Whatever the case, the conference will include 565 delegates. They are supposed to represent all Yemeni political currents, social classes and regions. The conference, which has six months to complete its work, will have its deliberations broadcast via radio and television.
At first glance, the fact that many Yemenis will be deciding the fate of their country looks promising. The conference looks like a “founding conference,” just as was demanded by the rebellious youth in Tunisia, Egypt and Yemen (although the actual transition methods used in Tunisia, Egypt and Libya were different). Every political current in the conference should be composed of 30% women. There are also quotas for youth and independents.
But things do not look so promising after a taking closer look at the nuances of representation and participation.
In addition to the “reassurances” given to the ousted president, his party — the Popular Congress Party (PCP) — has the most representatives at the conference. The transitional president, who is the PCP vice president, appointed the representatives of the youth, women and independents, sparking resentment among these groups. Prime Minister Mohammed Salem Basindwa announced that he will boycott the conference to protest the biased selection of youth, women and independent representatives.
The Joint Meeting Parties (JMP), which is the main opposition bloc, also protested but will not boycott the conference. Furthermore, the rich and influential businessman Sheikh Hamaid al-Ahmar, a prominent member of the Hashid tribe and member of the National Gathering for Reform, will boycott the conference to protest the limiting of Saada province representatives to delegates from the Houthi movement.

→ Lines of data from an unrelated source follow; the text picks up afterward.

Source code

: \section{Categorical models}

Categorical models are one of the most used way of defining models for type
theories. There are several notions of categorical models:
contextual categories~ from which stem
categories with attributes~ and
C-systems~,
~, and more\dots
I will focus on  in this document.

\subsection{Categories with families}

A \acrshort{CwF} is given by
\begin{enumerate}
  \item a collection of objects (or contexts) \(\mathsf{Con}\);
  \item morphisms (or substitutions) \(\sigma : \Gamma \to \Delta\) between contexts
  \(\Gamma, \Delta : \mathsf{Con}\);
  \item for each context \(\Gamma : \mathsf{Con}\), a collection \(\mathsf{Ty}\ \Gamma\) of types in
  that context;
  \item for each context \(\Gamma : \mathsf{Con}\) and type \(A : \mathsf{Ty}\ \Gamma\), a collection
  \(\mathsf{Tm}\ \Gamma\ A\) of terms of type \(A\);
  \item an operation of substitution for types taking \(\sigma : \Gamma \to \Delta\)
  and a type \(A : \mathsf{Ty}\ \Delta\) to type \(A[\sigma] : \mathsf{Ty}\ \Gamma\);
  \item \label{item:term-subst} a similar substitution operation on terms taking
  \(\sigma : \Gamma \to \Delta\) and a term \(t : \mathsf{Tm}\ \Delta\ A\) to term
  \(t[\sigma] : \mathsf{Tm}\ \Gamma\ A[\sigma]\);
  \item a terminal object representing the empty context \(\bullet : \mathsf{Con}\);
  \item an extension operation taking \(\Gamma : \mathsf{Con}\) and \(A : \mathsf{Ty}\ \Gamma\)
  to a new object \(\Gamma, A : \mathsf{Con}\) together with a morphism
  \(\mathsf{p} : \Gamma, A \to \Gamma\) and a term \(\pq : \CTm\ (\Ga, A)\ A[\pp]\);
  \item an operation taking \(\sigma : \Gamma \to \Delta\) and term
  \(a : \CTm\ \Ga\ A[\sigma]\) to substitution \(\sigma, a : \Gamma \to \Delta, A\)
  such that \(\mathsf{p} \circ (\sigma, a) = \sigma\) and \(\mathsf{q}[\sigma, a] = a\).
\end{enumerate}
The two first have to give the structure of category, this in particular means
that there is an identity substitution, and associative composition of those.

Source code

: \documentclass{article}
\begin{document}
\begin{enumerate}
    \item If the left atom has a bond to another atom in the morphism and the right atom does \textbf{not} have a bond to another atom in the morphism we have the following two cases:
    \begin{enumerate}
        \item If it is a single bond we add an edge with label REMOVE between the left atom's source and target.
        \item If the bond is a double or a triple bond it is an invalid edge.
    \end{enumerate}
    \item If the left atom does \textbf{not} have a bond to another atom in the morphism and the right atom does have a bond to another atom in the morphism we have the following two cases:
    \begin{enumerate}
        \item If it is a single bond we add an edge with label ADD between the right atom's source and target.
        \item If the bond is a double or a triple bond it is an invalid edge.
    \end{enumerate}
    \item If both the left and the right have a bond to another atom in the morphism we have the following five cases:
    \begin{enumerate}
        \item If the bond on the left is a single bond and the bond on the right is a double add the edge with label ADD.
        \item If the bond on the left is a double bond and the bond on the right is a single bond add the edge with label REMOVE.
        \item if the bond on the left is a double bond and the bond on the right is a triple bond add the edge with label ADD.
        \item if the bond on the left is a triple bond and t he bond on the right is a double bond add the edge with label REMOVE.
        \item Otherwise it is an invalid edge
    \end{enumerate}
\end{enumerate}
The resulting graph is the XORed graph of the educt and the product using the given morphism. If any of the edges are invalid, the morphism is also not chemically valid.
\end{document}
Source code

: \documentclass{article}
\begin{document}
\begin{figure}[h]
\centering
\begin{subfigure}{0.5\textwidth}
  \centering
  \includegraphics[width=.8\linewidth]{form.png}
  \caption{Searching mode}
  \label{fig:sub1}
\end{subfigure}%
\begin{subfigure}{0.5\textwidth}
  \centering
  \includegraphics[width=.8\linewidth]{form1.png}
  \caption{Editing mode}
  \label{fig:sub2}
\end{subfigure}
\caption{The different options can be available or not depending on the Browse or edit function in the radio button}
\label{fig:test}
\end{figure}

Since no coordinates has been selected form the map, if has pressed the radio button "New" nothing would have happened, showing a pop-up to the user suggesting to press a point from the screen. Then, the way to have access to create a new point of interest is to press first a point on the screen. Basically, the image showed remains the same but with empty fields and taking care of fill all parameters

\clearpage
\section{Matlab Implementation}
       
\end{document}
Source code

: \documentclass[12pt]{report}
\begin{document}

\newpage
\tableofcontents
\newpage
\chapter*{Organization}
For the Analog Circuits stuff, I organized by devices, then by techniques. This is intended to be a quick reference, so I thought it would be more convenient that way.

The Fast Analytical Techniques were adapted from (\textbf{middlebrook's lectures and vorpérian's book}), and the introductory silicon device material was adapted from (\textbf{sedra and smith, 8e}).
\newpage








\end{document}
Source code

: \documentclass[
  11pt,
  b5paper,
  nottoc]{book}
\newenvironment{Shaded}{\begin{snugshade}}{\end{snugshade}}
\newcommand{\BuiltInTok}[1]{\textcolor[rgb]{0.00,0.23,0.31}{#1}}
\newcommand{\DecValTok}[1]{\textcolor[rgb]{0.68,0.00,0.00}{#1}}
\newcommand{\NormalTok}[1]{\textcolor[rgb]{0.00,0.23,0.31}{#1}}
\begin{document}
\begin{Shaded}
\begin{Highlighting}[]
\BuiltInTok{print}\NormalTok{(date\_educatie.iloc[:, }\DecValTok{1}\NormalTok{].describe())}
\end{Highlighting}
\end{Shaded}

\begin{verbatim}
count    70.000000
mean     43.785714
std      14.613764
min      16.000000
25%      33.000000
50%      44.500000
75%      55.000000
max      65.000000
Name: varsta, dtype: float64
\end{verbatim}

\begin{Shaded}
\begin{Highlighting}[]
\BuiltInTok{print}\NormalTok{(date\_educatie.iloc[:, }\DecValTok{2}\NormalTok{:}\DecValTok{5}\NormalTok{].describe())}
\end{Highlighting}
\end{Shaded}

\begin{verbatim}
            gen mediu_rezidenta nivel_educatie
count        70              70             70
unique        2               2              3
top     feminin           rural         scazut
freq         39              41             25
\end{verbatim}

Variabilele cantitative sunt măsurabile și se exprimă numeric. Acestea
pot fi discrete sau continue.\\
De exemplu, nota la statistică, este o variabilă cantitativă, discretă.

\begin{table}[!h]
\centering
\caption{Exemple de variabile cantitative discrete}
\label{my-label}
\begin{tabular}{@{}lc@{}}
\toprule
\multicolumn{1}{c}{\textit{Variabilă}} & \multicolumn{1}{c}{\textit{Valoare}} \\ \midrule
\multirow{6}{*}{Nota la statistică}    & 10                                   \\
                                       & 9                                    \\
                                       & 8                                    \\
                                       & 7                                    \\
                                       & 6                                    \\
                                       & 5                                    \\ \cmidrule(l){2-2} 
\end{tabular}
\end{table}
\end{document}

The dialogue sessions will start on March 18 to commemorate the martyrs who fell during the “Friday of Dignity” massacre, which was carried out in Change Square by Saleh’s snipers. Approximately 50 youth were killed and hundreds were injured.
The representation of revolutionary youth at the conference is being reduced, while the representation of Saleh’s regime is being increased. So it’s no wonder that most revolutionary youth have chosen to boycott the conference. How can the revolution’s representatives and those who fired at them sit around the same table? Whatever the case, the youth boycott is designed to protest the organized marginalization policy practiced by Yemeni authorities against the revolutionary youth, the attempts to get them out of the squares even if by force, and attempts to exclude them from the transitional phase. But the youth will not surrender to the attempts to marginalize them. Youth activists decided to hold a series of actions to pressure the conference. Their actions have sincere goals: removing the security services from the universities, prosecuting Saleh, recovering looted money and isolating Saleh's sons and relatives from sensitive military and security positions.
The main force that is absent from the dialogue conference is the Southern Movement, which sparked the Yemeni revolution. Those who advocate disengaging the South from the North and restoring the state of South Yemen, which existed before Yemen united in 1990, have joined forces with those advocating federalism between the South and North. Both those forces are boycotting the conference, despite numerous attempts by the UN delegates to persuade them to participate. Those two forces are asking for an “honest dialogue” between northern and southern Yemenis. On the opening day of the Sanaa conference, a million-man demonstration took place in Aden calling for an honest dialogue. The demonstration’s motto was “the decision is ours.”
This disconnected start will have serious repercussions on the Yemeni National Dialogue Conference. The conference will decide whether Yemen will be able to transition from tyranny to democracy and rid itself of a mafia-like regime, do away with centralized authoritarianism and establish a federal system that recognizes the rights of the regions, after an Arab- and internationally-supervised referendum settles the matter. Only if such steps happen can the Yemeni national dialogue be said to have succeeded.